(Beginning of RECORDS SUPPLIED)

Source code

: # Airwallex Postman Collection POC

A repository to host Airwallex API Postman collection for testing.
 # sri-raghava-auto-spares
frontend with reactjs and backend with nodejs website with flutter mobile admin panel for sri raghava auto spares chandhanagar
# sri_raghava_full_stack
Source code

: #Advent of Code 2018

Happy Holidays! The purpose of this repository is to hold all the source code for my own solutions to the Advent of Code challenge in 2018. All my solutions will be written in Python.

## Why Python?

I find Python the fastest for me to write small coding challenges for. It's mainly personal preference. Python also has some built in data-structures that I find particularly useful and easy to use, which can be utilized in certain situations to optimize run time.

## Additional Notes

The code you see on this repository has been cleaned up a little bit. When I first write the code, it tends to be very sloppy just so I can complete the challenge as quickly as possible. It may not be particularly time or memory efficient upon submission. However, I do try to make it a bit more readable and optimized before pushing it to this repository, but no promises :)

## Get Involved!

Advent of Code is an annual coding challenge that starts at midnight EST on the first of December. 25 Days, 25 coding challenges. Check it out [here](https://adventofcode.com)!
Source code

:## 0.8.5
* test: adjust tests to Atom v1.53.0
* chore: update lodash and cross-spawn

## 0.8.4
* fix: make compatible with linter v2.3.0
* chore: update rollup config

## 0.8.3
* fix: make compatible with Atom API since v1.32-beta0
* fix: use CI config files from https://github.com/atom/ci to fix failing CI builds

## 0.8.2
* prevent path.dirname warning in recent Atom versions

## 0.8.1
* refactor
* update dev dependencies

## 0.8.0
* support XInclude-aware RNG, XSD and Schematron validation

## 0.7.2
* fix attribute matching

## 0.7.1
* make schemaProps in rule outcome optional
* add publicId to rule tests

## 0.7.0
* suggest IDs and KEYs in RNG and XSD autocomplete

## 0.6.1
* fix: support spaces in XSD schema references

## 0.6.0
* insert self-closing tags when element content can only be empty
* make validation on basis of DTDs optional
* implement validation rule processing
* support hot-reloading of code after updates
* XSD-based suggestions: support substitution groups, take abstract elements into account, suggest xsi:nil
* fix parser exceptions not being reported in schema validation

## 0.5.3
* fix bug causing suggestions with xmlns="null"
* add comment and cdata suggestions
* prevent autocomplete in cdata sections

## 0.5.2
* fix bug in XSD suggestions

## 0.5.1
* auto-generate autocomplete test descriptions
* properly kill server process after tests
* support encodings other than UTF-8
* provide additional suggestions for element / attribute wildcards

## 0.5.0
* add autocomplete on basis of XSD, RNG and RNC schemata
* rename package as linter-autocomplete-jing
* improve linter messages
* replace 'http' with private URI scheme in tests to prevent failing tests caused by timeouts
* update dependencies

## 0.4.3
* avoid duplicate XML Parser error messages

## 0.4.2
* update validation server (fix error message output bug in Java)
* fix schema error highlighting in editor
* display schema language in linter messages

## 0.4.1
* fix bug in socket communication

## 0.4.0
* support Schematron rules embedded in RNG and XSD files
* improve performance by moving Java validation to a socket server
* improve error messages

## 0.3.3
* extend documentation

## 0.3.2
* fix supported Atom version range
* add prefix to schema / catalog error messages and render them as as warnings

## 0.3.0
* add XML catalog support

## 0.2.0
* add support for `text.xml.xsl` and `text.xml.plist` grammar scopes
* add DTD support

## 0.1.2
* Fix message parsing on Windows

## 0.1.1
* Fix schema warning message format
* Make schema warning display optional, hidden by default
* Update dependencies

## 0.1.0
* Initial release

(End of RECORDS SUPPLIED)

- _AIM OF THE EXERCISE_
The full set of entries above has to be restated exactly.

- _RESPONSE TO THIS TASK_
Source code

: # Airwallex Postman Collection POC

A repository to host Airwallex API Postman collection for testing.
 # sri-raghava-auto-spares
frontend with reactjs and backend with nodejs website with flutter mobile admin panel for sri raghava auto spares chandhanagar
# sri_raghava_full_stack
Source code

: #Advent of Code 2018

Happy Holidays! The purpose of this repository is to hold all the source code for my own solutions to the Advent of Code challenge in 2018. All my solutions will be written in Python.

## Why Python?

I find Python the fastest for me to write small coding challenges for. It's mainly personal preference. Python also has some built in data-structures that I find particularly useful and easy to use, which can be utilized in certain situations to optimize run time.

## Additional Notes

The code you see on this repository has been cleaned up a little bit. When I first write the code, it tends to be very sloppy just so I can complete the challenge as quickly as possible. It may not be particularly time or memory efficient upon submission. However, I do try to make it a bit more readable and optimized before pushing it to this repository, but no promises :)

## Get Involved!

Advent of Code is an annual coding challenge that starts at midnight EST on the first of December. 25 Days, 25 coding challenges. Check it out [here](https://adventofcode.com)!
Source code

:## 0.8.5
* test: adjust tests to Atom v1.53.0
* chore: update lodash and cross-spawn

## 0.8.4
* fix: make compatible with linter v2.3.0
* chore: update rollup config

## 0.8.3
* fix: make compatible with Atom API since v1.32-beta0
* fix: use CI config files from https://github.com/atom/ci to fix failing CI builds

## 0.8.2
* prevent path.dirname warning in recent Atom versions

## 0.8.1
* refactor
* update dev dependencies

## 0.8.0
* support XInclude-aware RNG, XSD and Schematron validation

## 0.7.2
* fix attribute matching

## 0.7.1
* make schemaProps in rule outcome optional
* add publicId to rule tests

## 0.7.0
* suggest IDs and KEYs in RNG and XSD autocomplete

## 0.6.1
* fix: support spaces in XSD schema references

## 0.6.0
* insert self-closing tags when element content can only be empty
* make validation on basis of DTDs optional
* implement validation rule processing
* support hot-reloading of code after updates
* XSD-based suggestions: support substitution groups, take abstract elements into account, suggest xsi:nil
* fix parser exceptions not being reported in schema validation

## 0.5.3
* fix bug causing suggestions with xmlns="null"
* add comment and cdata suggestions
* prevent autocomplete in cdata sections

## 0.5.2
* fix bug in XSD suggestions

## 0.5.1
* auto-generate autocomplete test descriptions
* properly kill server process after tests
* support encodings other than UTF-8
* provide additional suggestions for element / attribute wildcards

## 0.5.0
* add autocomplete on basis of XSD, RNG and RNC schemata
* rename package as linter-autocomplete-jing
* improve linter messages
* replace 'http' with private URI scheme in tests to prevent failing tests caused by timeouts
* update dependencies

## 0.4.3
* avoid duplicate XML Parser error messages

## 0.4.2
* update validation server (fix error message output bug in Java)
* fix schema error highlighting in editor
* display schema language in linter messages

## 0.4.1
* fix bug in socket communication

## 0.4.0
* support Schematron rules embedded in RNG and XSD files
* improve performance by moving Java validation to a socket server
* improve error messages

## 0.3.3
* extend documentation

## 0.3.2
* fix supported Atom version range
* add prefix to schema / catalog error messages and render them as as warnings

## 0.3.0
* add XML catalog support

## 0.2.0
* add support for `text.xml.xsl` and `text.xml.plist` grammar scopes
* add DTD support

## 0.1.2
* Fix message parsing on Windows

## 0.1.1
* Fix schema warning message format
* Make schema warning display optional, hidden by default
* Update dependencies

## 0.1.0
* Initial release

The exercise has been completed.